O membro honorário vitalício Reginaldo Oscar de Castro, que presidiu a OAB Nacional de 1998 a 2001, foi o primeiro a falar. “Devemos ser muito cirúrgicos nesse momento que estamos passando, onde me parece ter havido uma quebra de princípios que apontam para o bom senso da gestão dos poderes da República. O discurso da Ordem sempre será capaz de auxiliar na resolução de problemas, principalmente de impasses como estes que hoje estamos a assistir”, apontou Castro.

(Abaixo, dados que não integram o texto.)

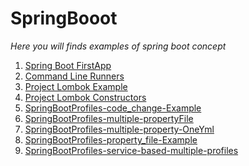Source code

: # SpringBooot
<i>Here you will finds examples of spring boot concept</i>
<ol>
  <li> <a href="/SpringFirstAppManually">Spring Boot FirstApp </a> </li>
  <li> <a href="/CommandLineRunners">Command Line Runners </a> </li>
   <li> <a href="/ProjectLombokExample">Project Lombok Example </a> </li>
     <li> <a href="/ProjectLombokConstrucors">Project Lombok Constructors </a> </li>
     <li> <a href="/SpringBootProfiles-code_change-Example">SpringBootProfiles-code_change-Example </a> </li>
     <li> <a href="/SpringBootProfiles-multiple-propertyFile">SpringBootProfiles-multiple-propertyFile</a> </li>
     <li> <a href="/SpringBootProfiles-multiple-property-OneYml">SpringBootProfiles-multiple-property-OneYml </a> </li>
     <li> <a href="/SpringBootProfiles-property_file-Example">SpringBootProfiles-property_file-Example</a> </li>
     <li> <a href="/SpringBootProfiles-service-based-multiple-profiles">SpringBootProfiles-service-based-multiple-profiles </a> </li>
</ol>
    
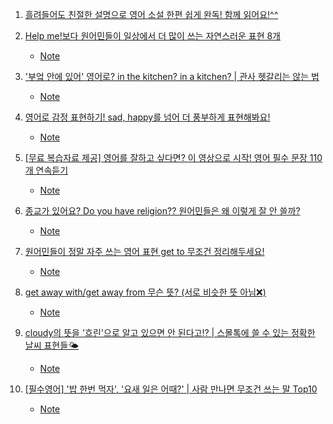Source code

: 1. [흘려들어도 친절한 설명으로 영어 소설 한편 쉽게 완독! 함께 읽어요!^^](https://youtu.be/EspieSqcr9I)

2. [Help me!보다 원어민들이 일상에서 더 많이 쓰는 자연스러운 표현 8개](https://youtu.be/Zdo51qn2B4Y)
    - [Note](./Note/Help_me_보다_원어민들이_일상에서_더_많이_쓰는_표현_8개.md)

3. ['부엌 안에 있어' 영어로? in the kitchen? in a kitchen? | 관사 헷갈리는 않는 법](https://youtu.be/yDHQEFTxRs8)
    - [Note](./Note/Help_me_보다_원어민들이_일상에서_더_많이_쓰는_표현_8개.md)

4. [영어로 감정 표현하기! sad, happy를 넘어 더 풍부하게 표현해봐요!](https://youtu.be/ba5VW12cg00)
    - [Note](./Note/영어로_감정_표현하기.md)

5. [[무료 복습자료 제공] 영어를 잘하고 싶다면? 이 영상으로 시작! 영어 필수 문장 110개 연속듣기](https://youtu.be/45I-0xu0-Uw)
    - [Note](./Note/영어필수문장_110개.md)

6. [종교가 있어요? Do you have religion?? 원어민들은 왜 이렇게 잘 안 쓸까?](https://youtu.be/r52F5zP4k1c)
    - [Note](./Note/종교가_있어요_Do_you_have_religion_원어민_안쓰는이유.md)

7. [원어민들이 정말 자주 쓰는 영어 표현 get to 무조건 정리해두세요!](https://youtu.be/Oh2JBzMd9Y8)
    - [Note](./Note/원어민들이_정말_자주_쓰는_표현_get_to.md)

8. [get away with/get away from 무슨 뜻? (서로 비슷한 뜻 아님❌)](https://youtu.be/zcCVUdjxaWo)
    - [Note](./Note/get_away_with_vs_get_away_from.md)

9. [cloudy의 뜻을 '흐린'으로 알고 있으면 안 된다고⁉️ | 스몰톡에 쓸 수 있는 정확한 날씨 표현들🌤️](https://youtu.be/WUOEcy8NPGk)
    - [Note](./Note/스몰톡_정확한_날씨표현.md)

10. [[필수영어] '밥 한번 먹자', '요새 일은 어때?' | 사람 만나면 무조건 쓰는 말 Top10](https://youtu.be/0DWjh3aXRIg) 
    - [Note](./Note/밥한번_먹자_요샌_일은_어때_사람_만나면_무조건_쓰는말.md)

Na sequência, foi a vez de Cezar Britto, que presidiu a OAB Nacional de 2007 a 2010. “Por que estamos caminhando e em que sentido caminhamos? Qual a razão de caminhar nestes tempos tão difíceis? Porque é da essência da advocacia caminhar, é da nossa essência lutar por justiça. E não se pode falar em justiça se ela não for vivenciada por todos e todas. Por essa causa, somos caminhantes em defesa da democracia e das liberdades. As máscaras civilizatórias caíram no Brasil e no mundo, as pessoas têm se mostrado como elas são”, disse Britto.

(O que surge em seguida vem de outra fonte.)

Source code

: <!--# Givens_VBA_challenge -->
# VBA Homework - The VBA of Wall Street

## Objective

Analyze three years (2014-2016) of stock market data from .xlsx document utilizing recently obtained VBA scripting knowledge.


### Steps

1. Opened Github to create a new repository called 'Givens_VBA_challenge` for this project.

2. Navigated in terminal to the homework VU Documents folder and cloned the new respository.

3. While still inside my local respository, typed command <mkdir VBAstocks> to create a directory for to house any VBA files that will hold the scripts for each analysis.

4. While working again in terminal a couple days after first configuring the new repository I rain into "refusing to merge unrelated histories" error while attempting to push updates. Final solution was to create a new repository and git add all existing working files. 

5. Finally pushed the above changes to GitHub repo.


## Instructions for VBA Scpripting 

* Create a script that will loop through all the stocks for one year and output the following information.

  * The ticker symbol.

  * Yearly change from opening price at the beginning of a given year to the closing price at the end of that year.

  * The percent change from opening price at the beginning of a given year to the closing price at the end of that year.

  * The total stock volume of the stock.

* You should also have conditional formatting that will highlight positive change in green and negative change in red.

O terceiro debatedor foi Ophir Cavalcante Júnior, que presidiu a Ordem entre 2010 e 2013. “A OAB não perde sua centralidade na resolução dos problemas. Ela atua amparada em três eixos: a defesa da Constituição Federal, o fortalecimento das instituições pelo sistema de freios e contrapesos, e as liberdades de toda natureza. Destes eixos a Ordem jamais se afastou ou deixou de cuidar. Por isso, muitas vezes, ela é tida como contra majoritária, defendendo o oposto do que a maioria queria que fosse”, observou.

Fechando os debates, falou o membro honorário vitalício Marcus Vinicius Furtado Coêlho, que presidiu a OAB Nacional de 2013 a 2016. “Winston Churchill disse certa vez: ‘a democracia é o pior dos regimes, exceto todos os demais’. Ou seja, não há um regime onde haja a possibilidade do desenvolvimento das potencialidades de uma nação que não o democrático. E quando se percebe hoje discursos de saudosismo a regimes autoritários, discursos de ódio e violência, discursos terraplanistas que querem ignorar a ciência, me parece perversidade. Vivemos uma época em que não basta a defesa romântica da democracia; é necessário fazer uma defesa militante”, afirmou Coêlho.

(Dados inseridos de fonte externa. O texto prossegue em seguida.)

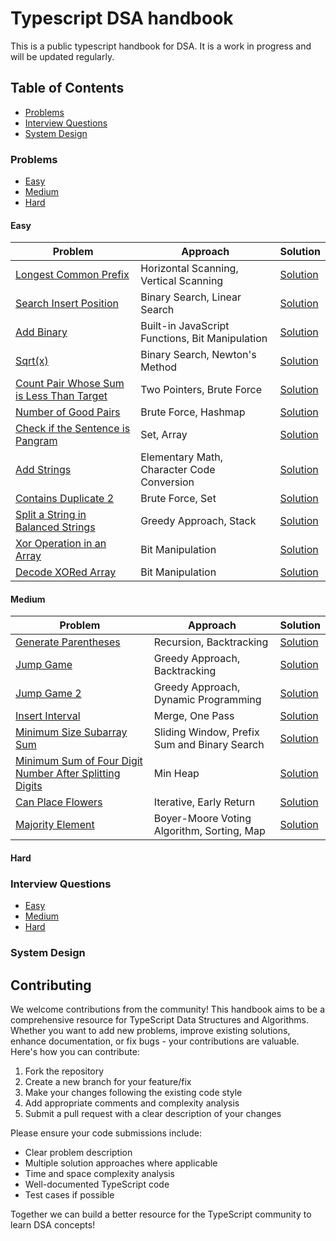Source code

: # Typescript DSA handbook

This is a public typescript handbook for DSA. It is a work in progress and will be updated regularly.

## Table of Contents

- [Problems](#problems)
- [Interview Questions](#interview-questions)
- [System Design](#system-design)

### Problems
- [Easy](#easy)
- [Medium](#medium)
- [Hard](#hard)

#### Easy
| Problem | Approach | Solution |
|---------|------------|----------|
| [Longest Common Prefix](problems/easy/longest-common-prefix) | Horizontal Scanning, Vertical Scanning | [Solution](problems/easy/longest-common-prefix/index.md) |
| [Search Insert Position](problems/easy/search-insert-position) | Binary Search, Linear Search | [Solution](problems/easy/search-insert-position/index.md) |
| [Add Binary](problems/easy/add-binary) | Built-in JavaScript Functions, Bit Manipulation | [Solution](problems/easy/add-binary/index.md) |
| [Sqrt(x)](problems/easy/sqrt-x) | Binary Search, Newton's Method | [Solution](problems/easy/sqrt-x/index.md) |
| [Count Pair Whose Sum is Less Than Target](problems/easy/count-pair-whose-sum-is-less-than-target) | Two Pointers, Brute Force | [Solution](problems/easy/count-pair-whose-sum-is-less-than-target/index.md) |
| [Number of Good Pairs](problems/easy/number-of-good-pairs) | Brute Force, Hashmap | [Solution](problems/easy/number-of-good-pairs/index.md) |
| [Check if the Sentence is Pangram](problems/easy/check-if-the-sentence-is-pangram) | Set, Array | [Solution](problems/easy/check-if-the-sentence-is-pangram/index.md) |
| [Add Strings](problems/easy/add-string) | Elementary Math, Character Code Conversion | [Solution](problems/easy/add-string/index.md) |
| [Contains Duplicate 2](problems/easy/contains-duplicate-2) | Brute Force, Set | [Solution](problems/easy/contains-duplicate-2/index.md) |
| [Split a String in Balanced Strings](problems/easy/split-a-string-in-balanced-strings) | Greedy Approach, Stack | [Solution](problems/easy/split-a-string-in-balanced-strings/index.md) |
| [Xor Operation in an Array](problems/easy/xor-operation-in-an-array) | Bit Manipulation | [Solution](problems/easy/xor-operation-in-an-array/index.md) |
| [Decode XORed Array](problems/easy/decode-xor-in-an-array) | Bit Manipulation | [Solution](problems/easy/decode-xor-in-an-array/index.md) |
#### Medium
| Problem | Approach | Solution |
|---------|------------|----------|
| [Generate Parentheses](problems/medium/generate-parentheses) | Recursion, Backtracking | [Solution](problems/medium/generate-parentheses/index.md) |
| [Jump Game](problems/medium/jump-game) | Greedy Approach, Backtracking | [Solution](problems/medium/jump-game/index.md) |
| [Jump Game 2](problems/medium/jump-game-2) | Greedy Approach, Dynamic Programming | [Solution](problems/medium/jump-game-2/index.md) |
| [Insert Interval](problems/medium/insert-interval) | Merge, One Pass | [Solution](problems/medium/insert-interval/index.ts) |
| [Minimum Size Subarray Sum](problems/medium/minimum-size-subarray-sum) | Sliding Window, Prefix Sum and Binary Search | [Solution](problems/medium/minimum-size-subarray-sum/index.md) |
| [Minimum Sum of Four Digit Number After Splitting Digits](problems/medium/minimum-sum-of-four-digit-number-after-splitting-digits) | Min Heap | [Solution](problems/medium/minimum-sum-of-four-digit-number-after-splitting-digits/index.md) |
| [Can Place Flowers](problems/medium/can-place-flowers) | Iterative, Early Return | [Solution](problems/medium/can-place-flowers/index.md) |
| [Majority Element](problems/medium/majority-element) | Boyer-Moore Voting Algorithm, Sorting, Map | [Solution](problems/medium/majority-element/index.md) |

#### Hard

### Interview Questions
- [Easy](#easy)
- [Medium](#medium)
- [Hard](#hard)

### System Design


## Contributing

We welcome contributions from the community! This handbook aims to be a comprehensive resource for TypeScript Data Structures and Algorithms. Whether you want to add new problems, improve existing solutions, enhance documentation, or fix bugs - your contributions are valuable. Here's how you can contribute:

1. Fork the repository
2. Create a new branch for your feature/fix
3. Make your changes following the existing code style
4. Add appropriate comments and complexity analysis
5. Submit a pull request with a clear description of your changes

Please ensure your code submissions include:
- Clear problem description
- Multiple solution approaches where applicable
- Time and space complexity analysis
- Well-documented TypeScript code
- Test cases if possible

Together we can build a better resource for the TypeScript community to learn DSA concepts!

No início da sessão, foi dedicado um minuto de silêncio à memória do ex-presidente da OAB-MG, Aristóteles Atheniense, que faleceu na última sexta-feira (3), aos 84 anos. O Conselho Federal da OAB já havia, ainda na sexta-feira, decretado luto oficial de três dias.

A mobilização da advocacia pela democracia foi uma proposta da Comissão Nacional de Defesa da República e da Democracia encaminhada pelo seu presidente, Nabor Bulhões, com ações institucionais de fortalecimento do Estado Democrático de Direito e a participação de todo o Sistema OAB na valorização de valores republicanos e democráticos.